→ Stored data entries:
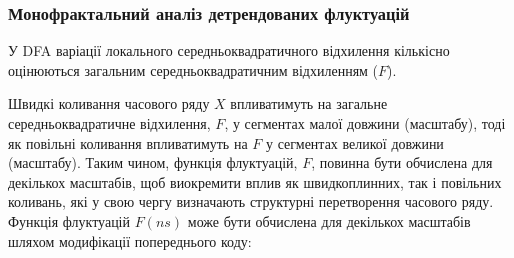 \documentclass[
  letterpaper,
]{report}
\begin{document}
\hypertarget{ux43cux43eux43dux43eux444ux440ux430ux43aux442ux430ux43bux44cux43dux438ux439-ux430ux43dux430ux43bux456ux437-ux434ux435ux442ux440ux435ux43dux434ux43eux432ux430ux43dux438ux445-ux444ux43bux443ux43aux442ux443ux430ux446ux456ux439}{%
\subsubsection{Монофрактальний аналіз детрендованих
флуктуацій}\label{ux43cux43eux43dux43eux444ux440ux430ux43aux442ux430ux43bux44cux43dux438ux439-ux430ux43dux430ux43bux456ux437-ux434ux435ux442ux440ux435ux43dux434ux43eux432ux430ux43dux438ux445-ux444ux43bux443ux43aux442ux443ux430ux446ux456ux439}}

У DFA варіації локального середньоквадратичного відхилення кількісно
оцінюються загальним середньоквадратичним відхиленням (\(F\)).

Швидкі коливання часового ряду \(X\) впливатимуть на загальне
середньоквадратичне відхилення, \(F\), у сегментах малої довжини
(масштабу), тоді як повільні коливання впливатимуть на \(F\) у сегментах
великої довжини (масштабу). Таким чином, функція флуктуацій, \(F\),
повинна бути обчислена для декількох масштабів, щоб виокремити вплив як
швидкоплинних, так і повільних коливань, які у свою чергу визначають
структурні перетворення часового ряду. Функція флуктуацій \(F(ns)\) може
бути обчислена для декількох масштабів шляхом модифікації попереднього
коду:
\end{document}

→ YOUR ASSIGNMENT: Leave out the pictures and copy every record above exactly.

→ YOUR RESPONSE:
 \documentclass[
  letterpaper,
]{report}
\begin{document}
\hypertarget{ux43cux43eux43dux43eux444ux440ux430ux43aux442ux430ux43bux44cux43dux438ux439-ux430ux43dux430ux43bux456ux437-ux434ux435ux442ux440ux435ux43dux434ux43eux432ux430ux43dux438ux445-ux444ux43bux443ux43aux442ux443ux430ux446ux456ux439}{%
\subsubsection{Монофрактальний аналіз детрендованих
флуктуацій}\label{ux43cux43eux43dux43eux444ux440ux430ux43aux442ux430ux43bux44cux43dux438ux439-ux430ux43dux430ux43bux456ux437-ux434ux435ux442ux440ux435ux43dux434ux43eux432ux430ux43dux438ux445-ux444ux43bux443ux43aux442ux443ux430ux446ux456ux439}}

У DFA варіації локального середньоквадратичного відхилення кількісно
оцінюються загальним середньоквадратичним відхиленням (\(F\)).

Швидкі коливання часового ряду \(X\) впливатимуть на загальне
середньоквадратичне відхилення, \(F\), у сегментах малої довжини
(масштабу), тоді як повільні коливання впливатимуть на \(F\) у сегментах
великої довжини (масштабу). Таким чином, функція флуктуацій, \(F\),
повинна бути обчислена для декількох масштабів, щоб виокремити вплив як
швидкоплинних, так і повільних коливань, які у свою чергу визначають
структурні перетворення часового ряду. Функція флуктуацій \(F(ns)\) може
бути обчислена для декількох масштабів шляхом модифікації попереднього
коду:
\end{document}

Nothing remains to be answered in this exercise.